#### [WHAT THE TASK REQUIRES]
Could you reproduce, exactly and alone, the lines running from the one with "du programme officiel" to the end of the data below?

#### [SUPPLIED INFORMATION]
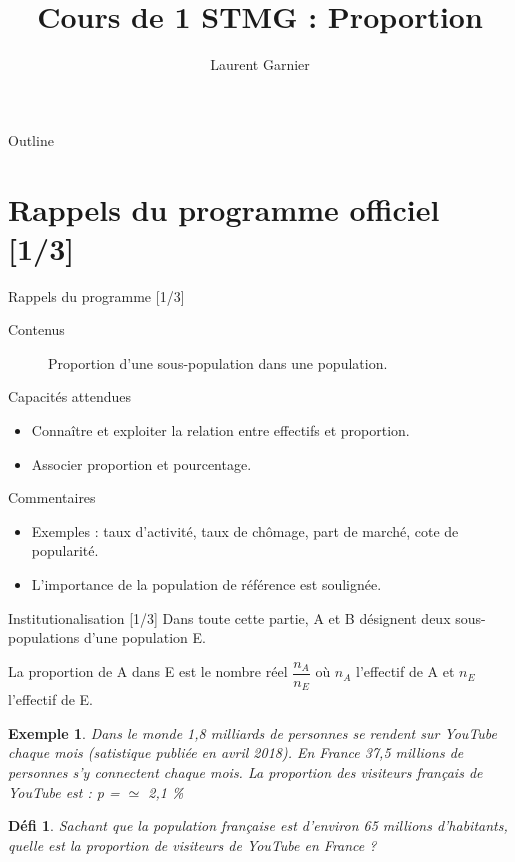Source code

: \documentclass[presentation]{beamer}
\author{Laurent Garnier}
\date{}
\title{Cours de 1\up{ère} STMG : Proportion}
\newtheorem{defi}{Défi}[section]
\newtheorem{exe}{Exemple}[section]
\begin{document}
\maketitle
\begin{frame}{Outline}
\tableofcontents
\end{frame}



\section{Rappels du programme officiel [1/3]}
\label{sec:org438787e}
\begin{frame}[label={sec:orgb6847e2}]{Rappels du programme [1/3]}
\begin{description}
\item[{Contenus}] Proportion d'une sous-population dans une
population.
\item[{Capacités attendues}] 
\end{description}


\begin{itemize}
\item Connaître et exploiter la relation entre effectifs et
proportion.
\item Associer proportion et pourcentage.
\end{itemize}
\begin{description}
\item[{Commentaires}] 
\end{description}


\begin{itemize}
\item Exemples : taux d'activité, taux de chômage, part de marché,
cote de popularité.
\item L'importance de la population de référence est soulignée.
\end{itemize}
\end{frame}

\begin{frame}[label={sec:org27a09e8}]{Institutionalisation [1/3]}
Dans toute cette partie, A et B désignent deux sous-populations
d'une population E.

\begin{definition}
La \alert{proportion de A dans E} est le nombre réel \(\dfrac{n_A}{n_E}\) où
\(n_A\) l'effectif de A et \(n_E\) l'effectif de E.
\end{definition}

\begin{exe}
Dans le monde 1,8 milliards de personnes se rendent sur YouTube chaque mois 
(satistique publiée en avril 2018). En France 37,5 millions de personnes s'y 
connectent chaque mois. La proportion des visiteurs français de YouTube est : 
p =  \(\simeq\) 2,1 \%
\end{exe}

\begin{defi}
Sachant que la population française est d'environ 65 millions
d'habitants, quelle est la proportion de visiteurs de YouTube en
France ?
\end{defi}
\end{frame}
\end{document}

#### [REPLY TO THE EXERCISE]
\section{Rappels du programme officiel [1/3]}
\label{sec:org438787e}
\begin{frame}[label={sec:orgb6847e2}]{Rappels du programme [1/3]}
\begin{description}
\item[{Contenus}] Proportion d'une sous-population dans une
population.
\item[{Capacités attendues}] 
\end{description}


\begin{itemize}
\item Connaître et exploiter la relation entre effectifs et
proportion.
\item Associer proportion et pourcentage.
\end{itemize}
\begin{description}
\item[{Commentaires}] 
\end{description}


\begin{itemize}
\item Exemples : taux d'activité, taux de chômage, part de marché,
cote de popularité.
\item L'importance de la population de référence est soulignée.
\end{itemize}
\end{frame}

\begin{frame}[label={sec:org27a09e8}]{Institutionalisation [1/3]}
Dans toute cette partie, A et B désignent deux sous-populations
d'une population E.

\begin{definition}
La \alert{proportion de A dans E} est le nombre réel \(\dfrac{n_A}{n_E}\) où
\(n_A\) l'effectif de A et \(n_E\) l'effectif de E.
\end{definition}

\begin{exe}
Dans le monde 1,8 milliards de personnes se rendent sur YouTube chaque mois 
(satistique publiée en avril 2018). En France 37,5 millions de personnes s'y 
connectent chaque mois. La proportion des visiteurs français de YouTube est : 
p =  \(\simeq\) 2,1 \%
\end{exe}

\begin{defi}
Sachant que la population française est d'environ 65 millions
d'habitants, quelle est la proportion de visiteurs de YouTube en
France ?
\end{defi}
\end{frame}
\end{document}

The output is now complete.